(Source material begins)

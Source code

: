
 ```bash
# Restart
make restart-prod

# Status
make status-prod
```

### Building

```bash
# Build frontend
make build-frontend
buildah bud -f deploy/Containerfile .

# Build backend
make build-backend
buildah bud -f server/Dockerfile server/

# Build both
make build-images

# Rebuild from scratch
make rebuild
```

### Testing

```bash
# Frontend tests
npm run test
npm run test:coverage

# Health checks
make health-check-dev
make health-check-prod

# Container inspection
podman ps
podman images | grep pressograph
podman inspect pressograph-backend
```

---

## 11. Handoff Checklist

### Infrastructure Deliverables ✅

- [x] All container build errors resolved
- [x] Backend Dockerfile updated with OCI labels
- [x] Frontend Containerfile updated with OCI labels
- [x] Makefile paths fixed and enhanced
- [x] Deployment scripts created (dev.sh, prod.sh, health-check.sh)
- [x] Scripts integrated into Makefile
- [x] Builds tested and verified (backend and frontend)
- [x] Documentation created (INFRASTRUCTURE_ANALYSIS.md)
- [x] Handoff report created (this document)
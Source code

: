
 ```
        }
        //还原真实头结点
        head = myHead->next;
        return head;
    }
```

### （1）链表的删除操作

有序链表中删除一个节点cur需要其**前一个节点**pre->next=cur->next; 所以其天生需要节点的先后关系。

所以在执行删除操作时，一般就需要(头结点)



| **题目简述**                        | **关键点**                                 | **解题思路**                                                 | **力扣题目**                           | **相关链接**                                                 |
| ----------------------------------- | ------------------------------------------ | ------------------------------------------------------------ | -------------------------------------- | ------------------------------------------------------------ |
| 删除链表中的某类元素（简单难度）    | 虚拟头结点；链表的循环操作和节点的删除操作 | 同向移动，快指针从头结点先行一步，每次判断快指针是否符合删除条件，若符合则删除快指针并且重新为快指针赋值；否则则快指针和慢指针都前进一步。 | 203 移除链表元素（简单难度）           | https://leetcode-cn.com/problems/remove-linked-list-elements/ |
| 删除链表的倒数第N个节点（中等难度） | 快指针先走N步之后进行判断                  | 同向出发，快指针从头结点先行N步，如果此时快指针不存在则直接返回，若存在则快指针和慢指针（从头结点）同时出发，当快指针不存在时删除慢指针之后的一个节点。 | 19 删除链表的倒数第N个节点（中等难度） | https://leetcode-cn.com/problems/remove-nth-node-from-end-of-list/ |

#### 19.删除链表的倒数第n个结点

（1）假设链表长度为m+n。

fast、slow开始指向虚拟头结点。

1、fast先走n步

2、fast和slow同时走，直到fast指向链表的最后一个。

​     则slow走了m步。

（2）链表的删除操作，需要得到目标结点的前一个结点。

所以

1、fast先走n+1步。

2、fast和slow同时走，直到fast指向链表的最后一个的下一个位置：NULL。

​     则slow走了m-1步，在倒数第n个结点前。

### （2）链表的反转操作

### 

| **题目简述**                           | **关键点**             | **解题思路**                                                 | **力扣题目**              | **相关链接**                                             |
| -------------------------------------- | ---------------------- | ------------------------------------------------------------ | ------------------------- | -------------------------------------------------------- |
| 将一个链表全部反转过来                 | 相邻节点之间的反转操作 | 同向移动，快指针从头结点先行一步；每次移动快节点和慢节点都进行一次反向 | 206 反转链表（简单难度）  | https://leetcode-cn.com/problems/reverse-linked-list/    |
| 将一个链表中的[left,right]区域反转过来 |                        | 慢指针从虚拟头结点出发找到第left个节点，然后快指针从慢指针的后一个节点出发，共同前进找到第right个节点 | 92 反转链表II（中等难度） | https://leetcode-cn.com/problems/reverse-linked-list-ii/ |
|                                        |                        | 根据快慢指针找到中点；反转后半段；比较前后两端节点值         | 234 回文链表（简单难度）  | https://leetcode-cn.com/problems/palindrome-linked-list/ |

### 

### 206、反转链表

(Source material ends)

** How to complete this task **
Set down exactly the lines of the data above, beginning with the line that has "### Testing" and ending with the line that has "- [x] Documentation", and no others.

** Worked solution **
### Testing

```bash
# Frontend tests
npm run test
npm run test:coverage

# Health checks
make health-check-dev
make health-check-prod

# Container inspection
podman ps
podman images | grep pressograph
podman inspect pressograph-backend
```

---

## 11. Handoff Checklist

### Infrastructure Deliverables ✅

- [x] All container build errors resolved
- [x] Backend Dockerfile updated with OCI labels
- [x] Frontend Containerfile updated with OCI labels
- [x] Makefile paths fixed and enhanced
- [x] Deployment scripts created (dev.sh, prod.sh, health-check.sh)
- [x] Scripts integrated into Makefile
- [x] Builds tested and verified (backend and frontend)
- [x] Documentation created (INFRASTRUCTURE_ANALYSIS.md)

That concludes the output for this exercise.